Dataset items
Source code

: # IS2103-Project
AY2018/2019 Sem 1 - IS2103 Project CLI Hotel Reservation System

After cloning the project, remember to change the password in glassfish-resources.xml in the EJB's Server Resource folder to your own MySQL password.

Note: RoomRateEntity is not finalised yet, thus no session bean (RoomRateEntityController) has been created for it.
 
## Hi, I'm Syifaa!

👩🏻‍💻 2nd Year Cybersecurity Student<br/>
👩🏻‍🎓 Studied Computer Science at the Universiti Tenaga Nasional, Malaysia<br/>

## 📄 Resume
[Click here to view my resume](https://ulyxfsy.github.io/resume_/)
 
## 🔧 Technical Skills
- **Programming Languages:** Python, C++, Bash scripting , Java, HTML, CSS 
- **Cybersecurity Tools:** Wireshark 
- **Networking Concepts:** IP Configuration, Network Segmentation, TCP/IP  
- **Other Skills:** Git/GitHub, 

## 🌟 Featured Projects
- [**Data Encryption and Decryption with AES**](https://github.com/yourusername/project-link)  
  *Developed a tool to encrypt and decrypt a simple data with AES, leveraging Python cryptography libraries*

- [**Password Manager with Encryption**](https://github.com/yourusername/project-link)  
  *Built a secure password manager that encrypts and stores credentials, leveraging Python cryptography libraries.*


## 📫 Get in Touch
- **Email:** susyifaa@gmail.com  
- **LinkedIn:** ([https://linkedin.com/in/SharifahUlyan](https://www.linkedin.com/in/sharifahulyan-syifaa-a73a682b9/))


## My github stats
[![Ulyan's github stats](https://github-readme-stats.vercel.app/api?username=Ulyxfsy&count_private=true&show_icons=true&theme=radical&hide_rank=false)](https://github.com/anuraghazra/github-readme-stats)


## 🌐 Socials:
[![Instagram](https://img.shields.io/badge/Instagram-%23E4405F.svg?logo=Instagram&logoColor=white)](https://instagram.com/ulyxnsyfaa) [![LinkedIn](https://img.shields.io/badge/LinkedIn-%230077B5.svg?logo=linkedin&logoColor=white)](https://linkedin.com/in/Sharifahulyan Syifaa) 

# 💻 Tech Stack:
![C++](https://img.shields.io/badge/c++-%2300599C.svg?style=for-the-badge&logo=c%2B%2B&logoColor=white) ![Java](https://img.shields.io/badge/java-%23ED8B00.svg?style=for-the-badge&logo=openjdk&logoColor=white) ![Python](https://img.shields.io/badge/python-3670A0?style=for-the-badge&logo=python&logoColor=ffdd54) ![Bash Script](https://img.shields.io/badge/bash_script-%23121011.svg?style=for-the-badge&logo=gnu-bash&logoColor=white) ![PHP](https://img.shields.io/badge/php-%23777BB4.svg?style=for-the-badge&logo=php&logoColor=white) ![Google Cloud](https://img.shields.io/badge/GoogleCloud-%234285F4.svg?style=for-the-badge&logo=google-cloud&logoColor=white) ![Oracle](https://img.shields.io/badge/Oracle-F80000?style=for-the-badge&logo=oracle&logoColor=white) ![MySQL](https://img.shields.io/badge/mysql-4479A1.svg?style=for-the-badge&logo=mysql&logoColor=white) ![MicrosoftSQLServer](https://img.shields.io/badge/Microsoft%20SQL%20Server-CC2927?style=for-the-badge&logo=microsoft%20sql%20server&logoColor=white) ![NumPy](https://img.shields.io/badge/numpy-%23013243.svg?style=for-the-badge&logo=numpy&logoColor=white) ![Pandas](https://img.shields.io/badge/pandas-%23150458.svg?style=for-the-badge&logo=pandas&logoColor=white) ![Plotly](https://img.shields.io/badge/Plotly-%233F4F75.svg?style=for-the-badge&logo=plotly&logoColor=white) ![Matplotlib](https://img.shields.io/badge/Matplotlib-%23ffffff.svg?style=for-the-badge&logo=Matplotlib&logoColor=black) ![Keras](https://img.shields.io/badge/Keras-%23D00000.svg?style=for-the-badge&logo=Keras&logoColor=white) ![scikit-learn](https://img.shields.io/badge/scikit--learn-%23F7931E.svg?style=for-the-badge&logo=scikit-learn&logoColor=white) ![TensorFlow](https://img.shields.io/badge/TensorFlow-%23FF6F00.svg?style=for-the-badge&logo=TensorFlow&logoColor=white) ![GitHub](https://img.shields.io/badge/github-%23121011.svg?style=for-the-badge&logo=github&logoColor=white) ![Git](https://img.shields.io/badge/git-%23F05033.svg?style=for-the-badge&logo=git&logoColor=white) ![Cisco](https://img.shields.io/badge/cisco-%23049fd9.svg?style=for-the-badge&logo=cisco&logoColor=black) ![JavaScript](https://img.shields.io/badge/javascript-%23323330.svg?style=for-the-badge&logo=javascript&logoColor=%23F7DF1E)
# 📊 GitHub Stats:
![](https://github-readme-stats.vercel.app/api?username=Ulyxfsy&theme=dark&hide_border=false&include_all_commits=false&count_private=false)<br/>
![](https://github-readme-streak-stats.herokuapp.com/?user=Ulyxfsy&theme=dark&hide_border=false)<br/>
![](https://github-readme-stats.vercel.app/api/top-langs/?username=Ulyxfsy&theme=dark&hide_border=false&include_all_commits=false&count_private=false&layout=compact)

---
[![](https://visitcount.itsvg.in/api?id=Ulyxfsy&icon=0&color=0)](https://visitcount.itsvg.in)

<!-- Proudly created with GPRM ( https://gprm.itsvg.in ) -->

Aim of the task:
Write out the data again in full. Match it exactly.

Answer space:
Source code

: # IS2103-Project
AY2018/2019 Sem 1 - IS2103 Project CLI Hotel Reservation System

After cloning the project, remember to change the password in glassfish-resources.xml in the EJB's Server Resource folder to your own MySQL password.

Note: RoomRateEntity is not finalised yet, thus no session bean (RoomRateEntityController) has been created for it.
 
## Hi, I'm Syifaa!

👩🏻‍💻 2nd Year Cybersecurity Student<br/>
👩🏻‍🎓 Studied Computer Science at the Universiti Tenaga Nasional, Malaysia<br/>

## 📄 Resume
[Click here to view my resume](https://ulyxfsy.github.io/resume_/)
 
## 🔧 Technical Skills
- **Programming Languages:** Python, C++, Bash scripting , Java, HTML, CSS 
- **Cybersecurity Tools:** Wireshark 
- **Networking Concepts:** IP Configuration, Network Segmentation, TCP/IP  
- **Other Skills:** Git/GitHub, 

## 🌟 Featured Projects
- [**Data Encryption and Decryption with AES**](https://github.com/yourusername/project-link)  
  *Developed a tool to encrypt and decrypt a simple data with AES, leveraging Python cryptography libraries*

- [**Password Manager with Encryption**](https://github.com/yourusername/project-link)  
  *Built a secure password manager that encrypts and stores credentials, leveraging Python cryptography libraries.*


## 📫 Get in Touch
- **Email:** susyifaa@gmail.com  
- **LinkedIn:** ([https://linkedin.com/in/SharifahUlyan](https://www.linkedin.com/in/sharifahulyan-syifaa-a73a682b9/))


## My github stats
[![Ulyan's github stats](https://github-readme-stats.vercel.app/api?username=Ulyxfsy&count_private=true&show_icons=true&theme=radical&hide_rank=false)](https://github.com/anuraghazra/github-readme-stats)


## 🌐 Socials:
[![Instagram](https://img.shields.io/badge/Instagram-%23E4405F.svg?logo=Instagram&logoColor=white)](https://instagram.com/ulyxnsyfaa) [![LinkedIn](https://img.shields.io/badge/LinkedIn-%230077B5.svg?logo=linkedin&logoColor=white)](https://linkedin.com/in/Sharifahulyan Syifaa) 

# 💻 Tech Stack:
![C++](https://img.shields.io/badge/c++-%2300599C.svg?style=for-the-badge&logo=c%2B%2B&logoColor=white) ![Java](https://img.shields.io/badge/java-%23ED8B00.svg?style=for-the-badge&logo=openjdk&logoColor=white) ![Python](https://img.shields.io/badge/python-3670A0?style=for-the-badge&logo=python&logoColor=ffdd54) ![Bash Script](https://img.shields.io/badge/bash_script-%23121011.svg?style=for-the-badge&logo=gnu-bash&logoColor=white) ![PHP](https://img.shields.io/badge/php-%23777BB4.svg?style=for-the-badge&logo=php&logoColor=white) ![Google Cloud](https://img.shields.io/badge/GoogleCloud-%234285F4.svg?style=for-the-badge&logo=google-cloud&logoColor=white) ![Oracle](https://img.shields.io/badge/Oracle-F80000?style=for-the-badge&logo=oracle&logoColor=white) ![MySQL](https://img.shields.io/badge/mysql-4479A1.svg?style=for-the-badge&logo=mysql&logoColor=white) ![MicrosoftSQLServer](https://img.shields.io/badge/Microsoft%20SQL%20Server-CC2927?style=for-the-badge&logo=microsoft%20sql%20server&logoColor=white) ![NumPy](https://img.shields.io/badge/numpy-%23013243.svg?style=for-the-badge&logo=numpy&logoColor=white) ![Pandas](https://img.shields.io/badge/pandas-%23150458.svg?style=for-the-badge&logo=pandas&logoColor=white) ![Plotly](https://img.shields.io/badge/Plotly-%233F4F75.svg?style=for-the-badge&logo=plotly&logoColor=white) ![Matplotlib](https://img.shields.io/badge/Matplotlib-%23ffffff.svg?style=for-the-badge&logo=Matplotlib&logoColor=black) ![Keras](https://img.shields.io/badge/Keras-%23D00000.svg?style=for-the-badge&logo=Keras&logoColor=white) ![scikit-learn](https://img.shields.io/badge/scikit--learn-%23F7931E.svg?style=for-the-badge&logo=scikit-learn&logoColor=white) ![TensorFlow](https://img.shields.io/badge/TensorFlow-%23FF6F00.svg?style=for-the-badge&logo=TensorFlow&logoColor=white) ![GitHub](https://img.shields.io/badge/github-%23121011.svg?style=for-the-badge&logo=github&logoColor=white) ![Git](https://img.shields.io/badge/git-%23F05033.svg?style=for-the-badge&logo=git&logoColor=white) ![Cisco](https://img.shields.io/badge/cisco-%23049fd9.svg?style=for-the-badge&logo=cisco&logoColor=black) ![JavaScript](https://img.shields.io/badge/javascript-%23323330.svg?style=for-the-badge&logo=javascript&logoColor=%23F7DF1E)
# 📊 GitHub Stats:
![](https://github-readme-stats.vercel.app/api?username=Ulyxfsy&theme=dark&hide_border=false&include_all_commits=false&count_private=false)<br/>
![](https://github-readme-streak-stats.herokuapp.com/?user=Ulyxfsy&theme=dark&hide_border=false)<br/>
![](https://github-readme-stats.vercel.app/api/top-langs/?username=Ulyxfsy&theme=dark&hide_border=false&include_all_commits=false&count_private=false&layout=compact)

---
[![](https://visitcount.itsvg.in/api?id=Ulyxfsy&icon=0&color=0)](https://visitcount.itsvg.in)

<!-- Proudly created with GPRM ( https://gprm.itsvg.in ) -->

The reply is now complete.